Penalty can’t be imposed on the employee as they are not registered or taxable person

Penalty can’t be imposed on the employee as they are not registered or taxable person

Held by Hon’ble High Court of Bombay

In the matter of Shantanu Sanjay Hundekari Vs. Union of India(WRIT PETITION (L) NO. 30198 OF 2023)

The Petitioner is an employee of a Company M/s MLIPL, which is appointed as steamer agent of M/s Maersk. The petitioner was assisting M/s MLIPL against GST Compliance and was holding power of attorney to represent before tax authority on behalf of M/s Maersk. During the course of investigation, it was alleged that M/s Maersk has availed ineligible ITC and has made wrongful distribution of ITC. A SCN was issued to the petitioner asking to pay INR 1561 Crores equivalent to the tax alleged to be evaded by M/s. Maersk. Notice was issued under section 74 of CGST Act invoking Section 122(1A) and section 137 of CGST Act.
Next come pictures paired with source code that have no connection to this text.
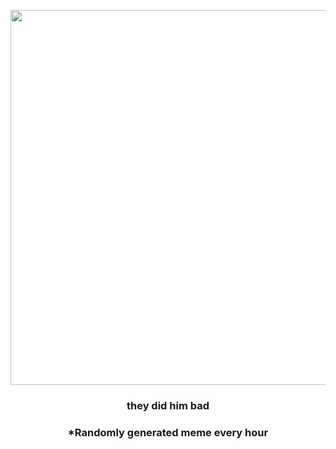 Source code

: <p align="center">
        <img src="https://i.redd.it/2yzj10y7re591.jpg" width="600" height="600">
        </p>
        <h3 align="center">they did him bad</h3>
        <h3 align="center">*Randomly generated meme every hour</h3>
     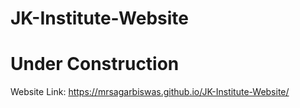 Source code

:# JK-Institute-Website
# Under Construction
Website Link: https://mrsagarbiswas.github.io/JK-Institute-Website/
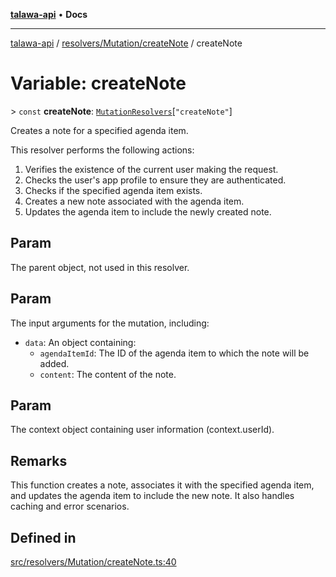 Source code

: [**talawa-api**](../../../../README.md) • **Docs**

***

[talawa-api](../../../../modules.md) / [resolvers/Mutation/createNote](../README.md) / createNote

# Variable: createNote

\> `const` **createNote**: [`MutationResolvers`](../../../../types/generatedGraphQLTypes/type-aliases/MutationResolvers.md)\[`"createNote"`\]

Creates a note for a specified agenda item.

This resolver performs the following actions:

1. Verifies the existence of the current user making the request.
2. Checks the user's app profile to ensure they are authenticated.
3. Checks if the specified agenda item exists.
4. Creates a new note associated with the agenda item.
5. Updates the agenda item to include the newly created note.

## Param

The parent object, not used in this resolver.

## Param

The input arguments for the mutation, including:
  - `data`: An object containing:
    - `agendaItemId`: The ID of the agenda item to which the note will be added.
    - `content`: The content of the note.

## Param

The context object containing user information (context.userId).

## Remarks

This function creates a note, associates it with the specified agenda item, and updates the agenda item to include the new note. It also handles caching and error scenarios.

## Defined in

[src/resolvers/Mutation/createNote.ts:40](https://github.com/PalisadoesFoundation/talawa-api/blob/fb5076f344cd74d4e51c692cbc70fc337bf1ac39/src/resolvers/Mutation/createNote.ts#L40)
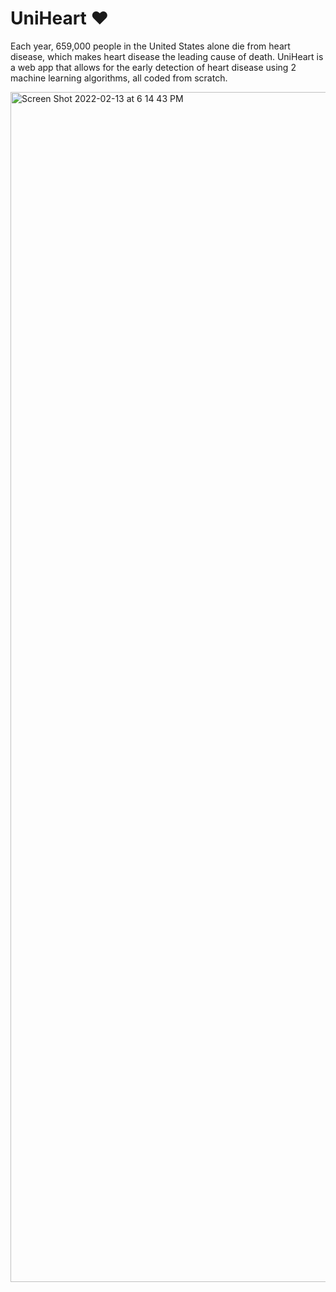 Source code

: # UniHeart ❤️
Each year, 659,000 people in the United States alone die from heart disease, which makes heart disease the leading cause of death. UniHeart is a web app that allows for the early detection of heart disease using 2 machine learning algorithms, all coded from scratch. 

<img width="1904" alt="Screen Shot 2022-02-13 at 6 14 43 PM" src="https://user-images.githubusercontent.com/62436772/153779544-11a44dfe-c643-49af-a184-df383fc43111.png">
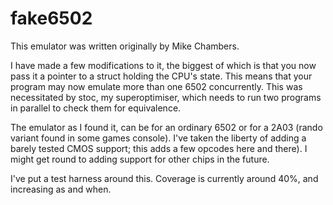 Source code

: # fake6502

This emulator was written originally by Mike Chambers.

I have made a few modifications to it, the biggest of which is that you now
pass it a pointer to a struct holding the CPU's state. This means that your
program may now emulate more than one 6502 concurrently. This was necessitated
by stoc, my superoptimiser, which needs to run two programs in parallel to
check them for equivalence.

The emulator as I found it, can be for an ordinary 6502 or for a 2A03 (rando
variant found in some games console). I've taken the liberty of adding a barely
tested CMOS support; this adds a few opcodes here and there). I might get round
to adding support for other chips in the future.

I've put a test harness around this. Coverage is currently around 40%, and
increasing as and when.
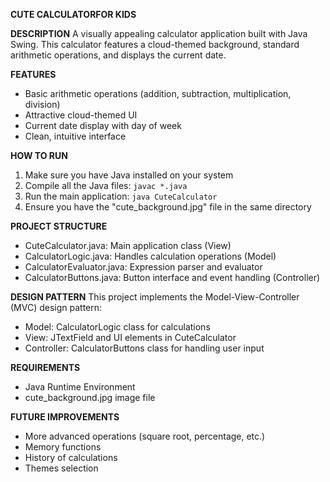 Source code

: **CUTE CALCULATORFOR KIDS**

**DESCRIPTION**
A visually appealing calculator application built with Java Swing. This calculator features a cloud-themed background, standard arithmetic operations, and displays the current date.

**FEATURES**
- Basic arithmetic operations (addition, subtraction, multiplication, division)
- Attractive cloud-themed UI
- Current date display with day of week
- Clean, intuitive interface

**HOW TO RUN**
1. Make sure you have Java installed on your system
2. Compile all the Java files: `javac *.java`
3. Run the main application: `java CuteCalculator`
4. Ensure you have the "cute_background.jpg" file in the same directory

**PROJECT STRUCTURE**
- CuteCalculator.java: Main application class (View)
- CalculatorLogic.java: Handles calculation operations (Model)
- CalculatorEvaluator.java: Expression parser and evaluator
- CalculatorButtons.java: Button interface and event handling (Controller)

**DESIGN PATTERN**
This project implements the Model-View-Controller (MVC) design pattern:
- Model: CalculatorLogic class for calculations
- View: JTextField and UI elements in CuteCalculator
- Controller: CalculatorButtons class for handling user input

**REQUIREMENTS**
- Java Runtime Environment
- cute_background.jpg image file

**FUTURE IMPROVEMENTS**
- More advanced operations (square root, percentage, etc.)
- Memory functions
- History of calculations
- Themes selection
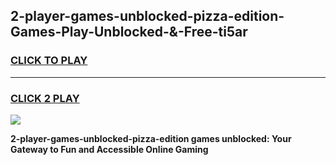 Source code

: 
## 2-player-games-unblocked-pizza-edition-Games-Play-Unblocked-&-Free-ti5ar
<h3>
<a href="https://premium76.site?title=2-player-games-unblocked-pizza-edition&ref=24A">CLICK TO PLAY</a></h3>
<hr>

<h3>
<a href="https://premium76.site?title=2-player-games-unblocked-pizza-edition&ref=24A">CLICK 2 PLAY</a>
  
</h3>

<a href="https://premium76.site?title=2-player-games-unblocked-pizza-edition&ref=24A"><img src="https://clearcache.store/games.png"></a>


**2-player-games-unblocked-pizza-edition games unblocked: Your Gateway to Fun and Accessible Online Gaming**

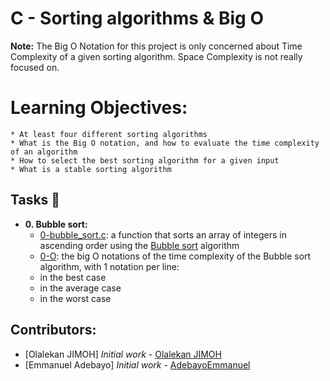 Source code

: # C - Sorting algorithms & Big O
**Note:** The Big O Notation for this project is only concerned about Time Complexity of a given sorting algorithm.
Space Complexity is not really focused on.

# Learning Objectives:
	* At least four different sorting algorithms
	* What is the Big O notation, and how to evaluate the time complexity of an algorithm
	* How to select the best sorting algorithm for a given input
	* What is a stable sorting algorithm


## Tasks :page_with_curl:
* **0. Bubble sort:**
	* [0-bubble_sort.c](./0-bubble_sort.c): a function that sorts an array of integers in ascending order using the [Bubble sort](https://en.wikipedia.org/wiki/Bubble_sort) algorithm
	* [0-O](./0-O): the big O notations of the time complexity of the Bubble sort algorithm, with 1 notation per line:
	* in the best case
	* in the average case
	* in the worst case































## Contributors:
* [Olalekan JIMOH] *Initial work* - [Olalekan JIMOH](https://github.com/jasmin1002)
* [Emmanuel Adebayo] *Initial work* - [AdebayoEmmanuel](https://github.com/AdebayoEmmanuel)

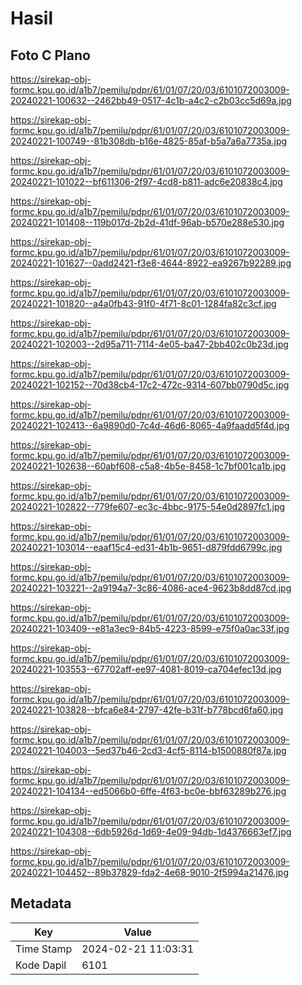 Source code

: # Hasil

## Foto C Plano

https://sirekap-obj-formc.kpu.go.id/a1b7/pemilu/pdpr/61/01/07/20/03/6101072003009-20240221-100632--2462bb49-0517-4c1b-a4c2-c2b03cc5d69a.jpg

https://sirekap-obj-formc.kpu.go.id/a1b7/pemilu/pdpr/61/01/07/20/03/6101072003009-20240221-100749--81b308db-b16e-4825-85af-b5a7a6a7735a.jpg

https://sirekap-obj-formc.kpu.go.id/a1b7/pemilu/pdpr/61/01/07/20/03/6101072003009-20240221-101022--bf611306-2f97-4cd8-b811-adc6e20838c4.jpg

https://sirekap-obj-formc.kpu.go.id/a1b7/pemilu/pdpr/61/01/07/20/03/6101072003009-20240221-101408--119b017d-2b2d-41df-96ab-b570e288e530.jpg

https://sirekap-obj-formc.kpu.go.id/a1b7/pemilu/pdpr/61/01/07/20/03/6101072003009-20240221-101627--0add2421-f3e8-4644-8922-ea9267b92289.jpg

https://sirekap-obj-formc.kpu.go.id/a1b7/pemilu/pdpr/61/01/07/20/03/6101072003009-20240221-101820--a4a0fb43-91f0-4f71-8c01-1284fa82c3cf.jpg

https://sirekap-obj-formc.kpu.go.id/a1b7/pemilu/pdpr/61/01/07/20/03/6101072003009-20240221-102003--2d95a711-7114-4e05-ba47-2bb402c0b23d.jpg

https://sirekap-obj-formc.kpu.go.id/a1b7/pemilu/pdpr/61/01/07/20/03/6101072003009-20240221-102152--70d38cb4-17c2-472c-9314-607bb0790d5c.jpg

https://sirekap-obj-formc.kpu.go.id/a1b7/pemilu/pdpr/61/01/07/20/03/6101072003009-20240221-102413--6a9890d0-7c4d-46d6-8065-4a9faadd5f4d.jpg

https://sirekap-obj-formc.kpu.go.id/a1b7/pemilu/pdpr/61/01/07/20/03/6101072003009-20240221-102638--60abf608-c5a8-4b5e-8458-1c7bf001ca1b.jpg

https://sirekap-obj-formc.kpu.go.id/a1b7/pemilu/pdpr/61/01/07/20/03/6101072003009-20240221-102822--779fe607-ec3c-4bbc-9175-54e0d2897fc1.jpg

https://sirekap-obj-formc.kpu.go.id/a1b7/pemilu/pdpr/61/01/07/20/03/6101072003009-20240221-103014--eaaf15c4-ed31-4b1b-9651-d879fdd6799c.jpg

https://sirekap-obj-formc.kpu.go.id/a1b7/pemilu/pdpr/61/01/07/20/03/6101072003009-20240221-103221--2a9194a7-3c86-4086-ace4-9623b8dd87cd.jpg

https://sirekap-obj-formc.kpu.go.id/a1b7/pemilu/pdpr/61/01/07/20/03/6101072003009-20240221-103409--e81a3ec9-84b5-4223-8599-e75f0a0ac33f.jpg

https://sirekap-obj-formc.kpu.go.id/a1b7/pemilu/pdpr/61/01/07/20/03/6101072003009-20240221-103553--67702aff-ee97-4081-8019-ca704efec13d.jpg

https://sirekap-obj-formc.kpu.go.id/a1b7/pemilu/pdpr/61/01/07/20/03/6101072003009-20240221-103828--bfca6e84-2797-42fe-b31f-b778bcd6fa60.jpg

https://sirekap-obj-formc.kpu.go.id/a1b7/pemilu/pdpr/61/01/07/20/03/6101072003009-20240221-104003--5ed37b46-2cd3-4cf5-8114-b1500880f87a.jpg

https://sirekap-obj-formc.kpu.go.id/a1b7/pemilu/pdpr/61/01/07/20/03/6101072003009-20240221-104134--ed5066b0-6ffe-4f63-bc0e-bbf63289b276.jpg

https://sirekap-obj-formc.kpu.go.id/a1b7/pemilu/pdpr/61/01/07/20/03/6101072003009-20240221-104308--6db5926d-1d69-4e09-94db-1d4376663ef7.jpg

https://sirekap-obj-formc.kpu.go.id/a1b7/pemilu/pdpr/61/01/07/20/03/6101072003009-20240221-104452--89b37829-fda2-4e68-9010-2f5994a21476.jpg


## Metadata

| Key        | Value               |
| ---------- | ------------------- |
| Time Stamp | 2024-02-21 11:03:31 |
| Kode Dapil | 6101                |




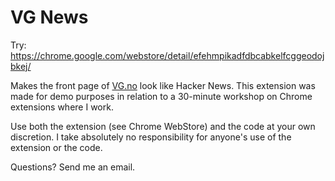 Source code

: # VG News

Try: https://chrome.google.com/webstore/detail/efehmpikadfdbcabkelfcggeodojbkej/

Makes the front page of [VG.no](https://vg.no) look like Hacker News. This extension was made for demo purposes in relation to a 30-minute workshop on Chrome extensions where I work.

Use both the extension (see Chrome WebStore) and the code at your own discretion. I take absolutely no responsibility for anyone's use of the extension or the code.

Questions? Send me an email.
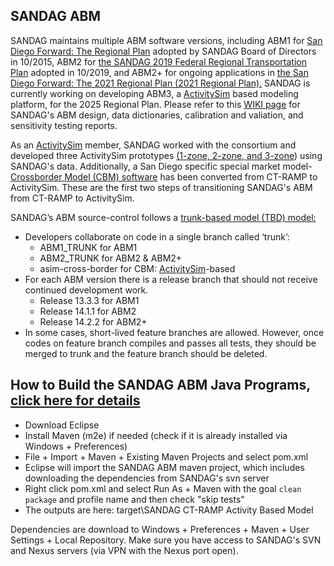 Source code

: ## SANDAG ABM

SANDAG maintains multiple ABM software versions, including ABM1 for <a href="https://www.sdforward.com/2019-federal-rtp/2015-regional-plan">San Diego Forward: The Regional Plan</a> adopted by SANDAG Board of Directors in 10/2015, ABM2 for <a href="https://www.sdforward.com/2019-federal-rtp">the SANDAG 2019 Federal Regional Transportation Plan</a> adopted in 10/2019, and ABM2+ for ongoing applications in <a href="https://www.sdforward.com/about-san-diego-forward/developing-the-2021-regional-plan">the San Diego Forward:  The 2021 Regional Plan (2021 Regional Plan).</a> SANDAG is currently working on developing ABM3, a <a href="https://github.com/ActivitySim/activitysim/wiki">ActivitySim</a> based modeling platform, for the 2025 Regional Plan.  Please refer to this <a href="https://github.com/SANDAG/ABM/wiki">WIKI page</a> for SANDAG's ABM design, data dictionaries, calibration and valiation, and sensitivity testing reports. 

As an <a href="https://github.com/ActivitySim/activitysim/wiki">ActivitySim</a> member, SANDAG worked with the consortium and developed three ActivitySim prototypes <a href="https://github.com/ActivitySim/activitysim/tree/master/activitysim/examples/example_sandag">(1-zone, 2-zone, and 3-zone</a>) using SANDAG's data.  Additionally, a San Diego specific special market model-<a href="https://github.com/SANDAG/ABM/wiki/CB-Project-Page">Crossborder Model (CBM) software</a> has been converted from CT-RAMP to ActivitySim. These are the first two steps of transitioning SANDAG's ABM from CT-RAMP to ActivitySim. 

SANDAG’s ABM source-control follows a <a href="https://trunkbaseddevelopment.com/">trunk-based model (TBD) model:</a>

- Developers collaborate on code in a single branch called ‘trunk’:
  - ABM1_TRUNK for ABM1
  - ABM2_TRUNK for ABM2 & ABM2+
  - asim-cross-border for CBM: <a href="https://github.com/ActivitySim/activitysim/wiki">ActivitySim</a>-based
- For each ABM version there is a release branch that should not receive continued development work.
  - Release 13.3.3 for ABM1
  - Release 14.1.1 for ABM2
  - Release 14.2.2 for ABM2+
- In some cases, short-lived feature branches are allowed. However, once codes on feature branch compiles and passes all tests, they should be merged to trunk and the feature branch should be deleted.

##

## How to Build the SANDAG ABM Java Programs, <a href="https://github.com/sandag/abm/wiki/Build-SANDAG-Jar">click here for details</a>

  - Download Eclipse
  - Install Maven (m2e) if needed (check if it is already installed via Windows + Preferences)
  - File + Import + Maven + Existing Maven Projects and select pom.xml
  - Eclipse will import the SANDAG ABM maven project, which includes downloading the dependencies from SANDAG's svn server
  - Right click pom.xml and select Run As + Maven with the goal `clean package` and profile name and then check "skip tests"
  - The outputs are here: target\SANDAG CT-RAMP Activity Based Model

Dependencies are download to Windows + Preferences + Maven + User Settings + Local Repository.  Make sure you have access to SANDAG's SVN and Nexus servers (via VPN with the Nexus port open).


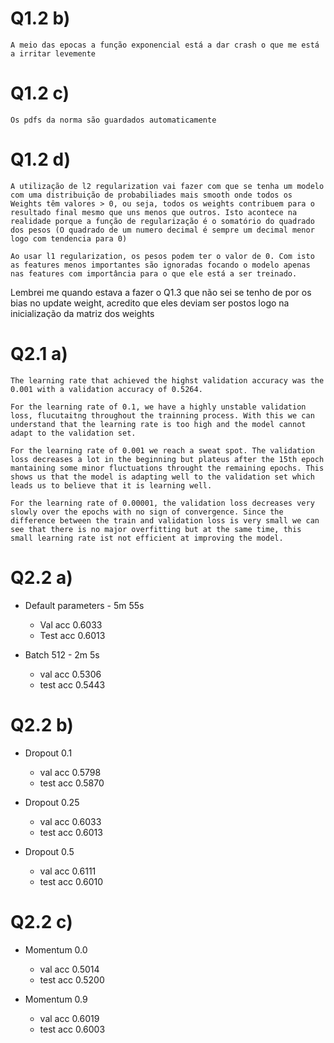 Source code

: # Q1.2 b)
    A meio das epocas a função exponencial está a dar crash o que me está a irritar levemente

# Q1.2 c)
    Os pdfs da norma são guardados automaticamente

# Q1.2 d)

    A utilização de l2 regularization vai fazer com que se tenha um modelo com uma distribuição de probabiliades mais smooth onde todos os Weights têm valores > 0, ou seja, todos os weights contribuem para o resultado final mesmo que uns menos que outros. Isto acontece na realidade porque a função de regularização é o somatório do quadrado dos pesos (O quadrado de um numero decimal é sempre um decimal menor logo com tendencia para 0)

    Ao usar l1 regularization, os pesos podem ter o valor de 0. Com isto as features menos importantes são ignoradas focando o modelo apenas nas features com importância para o que ele está a ser treinado.


Lembrei me quando estava a fazer o Q1.3 que não sei se tenho de por os bias no update weight, acredito que eles deviam ser postos logo na inicialização da matriz dos weights


# Q2.1 a)

    The learning rate that achieved the highst validation accuracy was the 0.001 with a validation accuracy of 0.5264.

    For the learning rate of 0.1, we have a highly unstable validation loss, flucutaitng throughout the trainning process. With this we can understand that the learning rate is too high and the model cannot adapt to the validation set.

    For the learning rate of 0.001 we reach a sweat spot. The validation loss decreases a lot in the beginning but plateus after the 15th epoch mantaining some minor fluctuations throught the remaining epochs. This shows us that the model is adapting well to the validation set which leads us to believe that it is learning well.

    For the learning rate of 0.00001, the validation loss decreases very slowly over the epochs with no sign of convergence. Since the difference between the train and validation loss is very small we can see that there is no major overfitting but at the same time, this small learning rate ist not efficient at improving the model.

# Q2.2 a)

- Default parameters - 5m 55s
    - Val acc 0.6033
    - Test acc 0.6013

- Batch 512 - 2m 5s
    - val acc 0.5306
    - test acc 0.5443

# Q2.2 b)

- Dropout 0.1
    - val acc 0.5798
    - test acc 0.5870

- Dropout 0.25
    - val acc 0.6033
    - test acc 0.6013

- Dropout 0.5
    - val acc 0.6111
    - test acc 0.6010


# Q2.2 c)

- Momentum 0.0
    - val acc 0.5014
    - test acc 0.5200

- Momentum 0.9
    - val acc 0.6019
    - test acc 0.6003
Hon’ble High Court anaylsised that Provisions of Section 122(1A) can be invoked against a taxable person who would be in a legal position, to retain the benefit of tax, and at whose instance, such transaction is conducted.  In the given case, the petitioner is merely an employee and cannot fall within the purview of the said provision, as the petitioner cannot be a ‘taxable’ or a ‘registered person’ within the meaning and purview of the CGST Act so as to retain such benefits as the provision ordains. Further, Show cause notice is issued under Section 74 of CGST Act. Section 74 is not a penal provision, whereas Section 137 falls under Chapter XIX which provides for ‘offences and penalties’.  Therefore, as to how such penal provision in Section 137 could be foisted against the petitioner, when the show cause notice is itself a demand cum show cause notice. Therefore, impugned show cause notice is rendered bad and illegal, deserving it to be quashed and set aside. 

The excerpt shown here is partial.